:: Available data ::
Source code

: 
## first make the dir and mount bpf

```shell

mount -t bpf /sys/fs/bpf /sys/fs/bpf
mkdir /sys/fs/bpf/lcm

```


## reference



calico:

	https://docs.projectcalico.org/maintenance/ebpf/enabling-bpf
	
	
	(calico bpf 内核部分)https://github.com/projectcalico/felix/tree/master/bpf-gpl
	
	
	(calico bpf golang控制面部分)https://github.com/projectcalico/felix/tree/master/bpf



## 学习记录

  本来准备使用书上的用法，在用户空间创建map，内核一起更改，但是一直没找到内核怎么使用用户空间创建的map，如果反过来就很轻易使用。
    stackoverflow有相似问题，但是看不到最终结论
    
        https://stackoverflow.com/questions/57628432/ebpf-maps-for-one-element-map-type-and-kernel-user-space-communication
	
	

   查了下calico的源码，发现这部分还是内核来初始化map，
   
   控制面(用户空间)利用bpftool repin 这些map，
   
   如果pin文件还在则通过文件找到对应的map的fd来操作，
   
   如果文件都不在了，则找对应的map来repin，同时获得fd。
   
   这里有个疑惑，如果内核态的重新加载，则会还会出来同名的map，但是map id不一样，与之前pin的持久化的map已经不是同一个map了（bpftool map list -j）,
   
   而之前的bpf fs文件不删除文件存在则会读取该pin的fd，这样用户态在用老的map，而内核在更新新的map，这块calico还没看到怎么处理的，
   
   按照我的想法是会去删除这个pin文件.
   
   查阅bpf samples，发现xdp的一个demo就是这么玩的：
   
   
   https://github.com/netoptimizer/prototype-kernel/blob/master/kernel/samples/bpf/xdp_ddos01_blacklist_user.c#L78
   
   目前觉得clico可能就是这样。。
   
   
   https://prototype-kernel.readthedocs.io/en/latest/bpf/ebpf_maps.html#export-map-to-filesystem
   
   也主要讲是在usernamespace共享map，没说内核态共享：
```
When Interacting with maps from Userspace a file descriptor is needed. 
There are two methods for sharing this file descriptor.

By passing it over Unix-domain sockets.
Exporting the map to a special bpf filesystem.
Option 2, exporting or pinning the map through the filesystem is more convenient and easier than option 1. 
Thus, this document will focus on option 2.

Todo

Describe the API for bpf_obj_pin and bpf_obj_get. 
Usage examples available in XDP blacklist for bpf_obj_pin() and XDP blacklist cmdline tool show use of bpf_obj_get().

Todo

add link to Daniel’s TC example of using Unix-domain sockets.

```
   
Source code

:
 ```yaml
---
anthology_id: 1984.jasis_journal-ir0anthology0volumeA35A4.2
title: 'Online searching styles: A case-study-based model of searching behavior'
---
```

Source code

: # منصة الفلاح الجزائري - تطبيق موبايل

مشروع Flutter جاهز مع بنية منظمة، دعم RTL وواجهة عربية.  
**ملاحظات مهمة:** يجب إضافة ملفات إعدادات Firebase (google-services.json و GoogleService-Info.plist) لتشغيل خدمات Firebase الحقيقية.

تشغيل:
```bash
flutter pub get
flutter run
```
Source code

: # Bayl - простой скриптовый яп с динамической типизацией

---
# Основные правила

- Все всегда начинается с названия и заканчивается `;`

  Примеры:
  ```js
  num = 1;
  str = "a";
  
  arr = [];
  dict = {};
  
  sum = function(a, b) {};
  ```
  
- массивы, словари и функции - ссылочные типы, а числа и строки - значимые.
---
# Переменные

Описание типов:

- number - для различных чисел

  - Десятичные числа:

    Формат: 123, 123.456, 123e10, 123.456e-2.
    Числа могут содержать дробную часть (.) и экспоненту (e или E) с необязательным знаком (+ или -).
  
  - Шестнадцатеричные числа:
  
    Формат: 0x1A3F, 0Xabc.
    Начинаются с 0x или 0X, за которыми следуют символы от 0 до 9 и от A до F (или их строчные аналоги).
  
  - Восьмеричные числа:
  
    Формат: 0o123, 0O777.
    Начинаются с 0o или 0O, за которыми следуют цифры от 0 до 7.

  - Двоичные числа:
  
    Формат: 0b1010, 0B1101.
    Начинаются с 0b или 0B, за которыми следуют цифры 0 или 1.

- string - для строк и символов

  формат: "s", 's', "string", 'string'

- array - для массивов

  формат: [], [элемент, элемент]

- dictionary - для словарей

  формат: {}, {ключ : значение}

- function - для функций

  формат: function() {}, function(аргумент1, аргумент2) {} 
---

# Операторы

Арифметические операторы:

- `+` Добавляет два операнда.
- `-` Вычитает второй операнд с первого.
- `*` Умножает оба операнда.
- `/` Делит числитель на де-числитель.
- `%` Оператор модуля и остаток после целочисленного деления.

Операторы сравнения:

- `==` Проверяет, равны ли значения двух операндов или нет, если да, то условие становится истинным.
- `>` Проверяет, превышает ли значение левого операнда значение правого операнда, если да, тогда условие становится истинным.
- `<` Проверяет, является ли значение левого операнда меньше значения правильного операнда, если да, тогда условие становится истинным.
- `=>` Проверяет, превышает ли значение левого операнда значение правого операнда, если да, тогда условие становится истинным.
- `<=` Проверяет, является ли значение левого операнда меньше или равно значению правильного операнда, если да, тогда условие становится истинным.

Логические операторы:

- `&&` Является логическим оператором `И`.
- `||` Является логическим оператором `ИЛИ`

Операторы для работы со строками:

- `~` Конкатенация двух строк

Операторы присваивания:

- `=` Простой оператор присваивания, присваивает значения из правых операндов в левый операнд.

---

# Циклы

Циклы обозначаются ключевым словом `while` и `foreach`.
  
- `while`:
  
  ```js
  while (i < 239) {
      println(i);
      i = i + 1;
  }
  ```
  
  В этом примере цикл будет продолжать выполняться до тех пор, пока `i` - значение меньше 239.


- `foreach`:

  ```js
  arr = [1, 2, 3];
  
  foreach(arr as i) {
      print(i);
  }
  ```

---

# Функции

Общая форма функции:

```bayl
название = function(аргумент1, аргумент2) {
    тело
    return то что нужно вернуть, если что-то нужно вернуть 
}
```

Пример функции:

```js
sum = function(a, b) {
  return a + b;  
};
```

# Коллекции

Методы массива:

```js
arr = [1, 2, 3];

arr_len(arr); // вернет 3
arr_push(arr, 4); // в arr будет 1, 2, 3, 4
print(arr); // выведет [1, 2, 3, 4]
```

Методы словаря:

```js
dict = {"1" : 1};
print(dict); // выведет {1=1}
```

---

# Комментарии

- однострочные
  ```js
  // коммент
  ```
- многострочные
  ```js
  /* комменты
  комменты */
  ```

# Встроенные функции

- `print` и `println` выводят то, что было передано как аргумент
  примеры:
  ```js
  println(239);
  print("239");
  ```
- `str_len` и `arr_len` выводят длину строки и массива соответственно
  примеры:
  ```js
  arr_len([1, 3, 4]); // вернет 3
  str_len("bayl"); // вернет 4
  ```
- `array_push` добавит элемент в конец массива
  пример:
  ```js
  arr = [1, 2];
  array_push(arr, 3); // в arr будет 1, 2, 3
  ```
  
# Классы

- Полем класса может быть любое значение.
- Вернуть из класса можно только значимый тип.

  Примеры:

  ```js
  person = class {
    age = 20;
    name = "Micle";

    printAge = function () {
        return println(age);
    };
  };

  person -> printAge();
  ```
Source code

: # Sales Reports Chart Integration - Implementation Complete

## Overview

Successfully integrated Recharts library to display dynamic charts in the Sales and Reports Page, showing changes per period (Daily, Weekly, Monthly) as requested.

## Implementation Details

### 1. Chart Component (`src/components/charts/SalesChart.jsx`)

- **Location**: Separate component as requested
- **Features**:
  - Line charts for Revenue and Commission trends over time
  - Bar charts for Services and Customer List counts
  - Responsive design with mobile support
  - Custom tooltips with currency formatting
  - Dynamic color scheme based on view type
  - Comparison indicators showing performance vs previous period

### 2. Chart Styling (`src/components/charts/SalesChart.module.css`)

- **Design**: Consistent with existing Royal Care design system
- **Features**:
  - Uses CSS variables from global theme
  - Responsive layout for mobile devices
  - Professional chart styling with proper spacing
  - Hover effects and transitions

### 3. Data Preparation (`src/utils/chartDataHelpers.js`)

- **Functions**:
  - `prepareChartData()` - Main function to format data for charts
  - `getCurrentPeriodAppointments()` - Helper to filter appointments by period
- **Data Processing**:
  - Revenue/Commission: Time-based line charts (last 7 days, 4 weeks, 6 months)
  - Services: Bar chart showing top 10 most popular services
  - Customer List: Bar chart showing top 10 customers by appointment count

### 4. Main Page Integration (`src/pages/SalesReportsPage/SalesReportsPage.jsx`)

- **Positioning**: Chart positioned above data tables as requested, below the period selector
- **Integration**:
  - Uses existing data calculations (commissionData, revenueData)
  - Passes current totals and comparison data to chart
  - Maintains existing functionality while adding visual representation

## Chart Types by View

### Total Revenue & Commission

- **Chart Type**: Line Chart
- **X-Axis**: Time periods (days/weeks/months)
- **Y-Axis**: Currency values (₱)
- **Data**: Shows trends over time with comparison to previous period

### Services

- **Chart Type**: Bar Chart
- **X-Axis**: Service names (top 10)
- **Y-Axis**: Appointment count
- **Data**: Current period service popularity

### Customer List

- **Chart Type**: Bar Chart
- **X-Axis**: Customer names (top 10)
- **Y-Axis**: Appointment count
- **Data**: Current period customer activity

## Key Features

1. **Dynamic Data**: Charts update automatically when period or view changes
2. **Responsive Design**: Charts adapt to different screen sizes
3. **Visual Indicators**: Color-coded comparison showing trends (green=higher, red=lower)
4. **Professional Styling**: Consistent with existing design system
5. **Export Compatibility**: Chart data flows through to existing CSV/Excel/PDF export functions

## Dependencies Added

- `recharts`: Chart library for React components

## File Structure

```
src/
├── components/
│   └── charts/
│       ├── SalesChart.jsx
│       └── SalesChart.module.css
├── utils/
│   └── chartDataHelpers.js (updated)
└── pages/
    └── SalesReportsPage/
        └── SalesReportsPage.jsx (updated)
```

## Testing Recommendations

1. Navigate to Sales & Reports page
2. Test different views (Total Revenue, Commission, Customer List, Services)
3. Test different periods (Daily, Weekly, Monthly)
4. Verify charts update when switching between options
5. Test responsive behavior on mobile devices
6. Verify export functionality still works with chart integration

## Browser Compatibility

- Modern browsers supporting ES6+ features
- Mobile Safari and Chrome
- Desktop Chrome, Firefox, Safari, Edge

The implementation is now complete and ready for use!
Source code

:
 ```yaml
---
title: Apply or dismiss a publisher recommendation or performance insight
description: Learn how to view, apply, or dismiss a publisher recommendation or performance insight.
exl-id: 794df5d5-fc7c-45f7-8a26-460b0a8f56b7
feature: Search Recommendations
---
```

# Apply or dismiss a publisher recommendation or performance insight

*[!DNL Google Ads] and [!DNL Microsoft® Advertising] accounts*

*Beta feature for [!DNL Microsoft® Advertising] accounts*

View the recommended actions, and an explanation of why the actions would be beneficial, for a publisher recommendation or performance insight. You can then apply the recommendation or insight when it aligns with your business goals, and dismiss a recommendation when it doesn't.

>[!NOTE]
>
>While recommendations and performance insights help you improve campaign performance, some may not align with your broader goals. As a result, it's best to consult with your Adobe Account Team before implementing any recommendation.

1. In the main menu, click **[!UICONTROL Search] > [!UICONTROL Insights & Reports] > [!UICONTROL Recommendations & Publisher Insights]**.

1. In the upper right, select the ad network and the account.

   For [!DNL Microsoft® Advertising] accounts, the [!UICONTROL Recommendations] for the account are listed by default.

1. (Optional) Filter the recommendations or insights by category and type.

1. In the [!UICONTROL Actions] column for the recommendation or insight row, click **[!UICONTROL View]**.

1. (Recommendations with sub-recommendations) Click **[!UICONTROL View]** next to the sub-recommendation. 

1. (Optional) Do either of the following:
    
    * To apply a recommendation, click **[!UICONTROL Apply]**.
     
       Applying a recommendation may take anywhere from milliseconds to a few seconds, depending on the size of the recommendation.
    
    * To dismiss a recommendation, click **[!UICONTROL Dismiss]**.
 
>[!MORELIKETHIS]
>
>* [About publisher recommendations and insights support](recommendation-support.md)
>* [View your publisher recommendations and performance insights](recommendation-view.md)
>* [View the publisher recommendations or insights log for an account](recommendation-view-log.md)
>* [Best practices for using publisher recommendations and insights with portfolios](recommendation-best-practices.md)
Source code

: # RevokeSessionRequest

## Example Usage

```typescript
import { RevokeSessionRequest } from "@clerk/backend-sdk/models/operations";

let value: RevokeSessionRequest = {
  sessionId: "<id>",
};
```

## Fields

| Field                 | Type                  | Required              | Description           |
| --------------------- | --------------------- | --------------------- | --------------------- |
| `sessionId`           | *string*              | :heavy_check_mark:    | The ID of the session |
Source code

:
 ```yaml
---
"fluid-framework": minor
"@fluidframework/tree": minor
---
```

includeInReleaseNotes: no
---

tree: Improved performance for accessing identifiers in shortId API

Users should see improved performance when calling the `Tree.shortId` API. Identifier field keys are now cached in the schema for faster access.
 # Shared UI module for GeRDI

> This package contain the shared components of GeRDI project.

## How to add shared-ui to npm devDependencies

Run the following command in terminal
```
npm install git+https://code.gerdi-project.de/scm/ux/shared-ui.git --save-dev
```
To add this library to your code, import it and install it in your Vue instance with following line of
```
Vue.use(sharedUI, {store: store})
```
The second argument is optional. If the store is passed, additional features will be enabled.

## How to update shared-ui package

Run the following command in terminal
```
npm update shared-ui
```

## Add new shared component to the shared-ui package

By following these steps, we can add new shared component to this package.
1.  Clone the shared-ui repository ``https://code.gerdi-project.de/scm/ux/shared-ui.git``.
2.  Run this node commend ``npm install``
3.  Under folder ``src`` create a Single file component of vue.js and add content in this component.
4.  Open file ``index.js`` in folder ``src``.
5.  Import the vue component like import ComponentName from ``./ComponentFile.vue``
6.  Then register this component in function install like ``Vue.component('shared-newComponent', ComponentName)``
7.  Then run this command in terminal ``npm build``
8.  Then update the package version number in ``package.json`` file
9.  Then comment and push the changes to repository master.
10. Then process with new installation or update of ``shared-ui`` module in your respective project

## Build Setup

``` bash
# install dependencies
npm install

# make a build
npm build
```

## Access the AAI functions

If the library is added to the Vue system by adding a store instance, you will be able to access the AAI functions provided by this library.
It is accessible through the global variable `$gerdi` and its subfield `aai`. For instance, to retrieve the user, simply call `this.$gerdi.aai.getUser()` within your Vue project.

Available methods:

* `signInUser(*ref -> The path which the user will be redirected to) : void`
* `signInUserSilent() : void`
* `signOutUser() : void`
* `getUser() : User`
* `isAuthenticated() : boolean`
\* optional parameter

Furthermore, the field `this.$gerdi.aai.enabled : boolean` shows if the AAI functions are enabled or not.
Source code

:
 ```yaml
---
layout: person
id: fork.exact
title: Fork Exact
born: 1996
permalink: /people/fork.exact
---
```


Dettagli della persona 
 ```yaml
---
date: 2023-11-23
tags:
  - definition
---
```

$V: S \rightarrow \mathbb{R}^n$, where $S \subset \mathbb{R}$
:::
• _How to complete this task_: From the line that has "查了下calico的源码，发现这部分还是内核来初始化map，" through the line that has "id不一样，与之前pin的持久化的map已经不是同一个map了（bpftool map list", copy every line exactly as it appears above, and leave out all others.

• _Problem solution_:
   查了下calico的源码，发现这部分还是内核来初始化map，
   
   控制面(用户空间)利用bpftool repin 这些map，
   
   如果pin文件还在则通过文件找到对应的map的fd来操作，
   
   如果文件都不在了，则找对应的map来repin，同时获得fd。
   
   这里有个疑惑，如果内核态的重新加载，则会还会出来同名的map，但是map id不一样，与之前pin的持久化的map已经不是同一个map了（bpftool map list -j）,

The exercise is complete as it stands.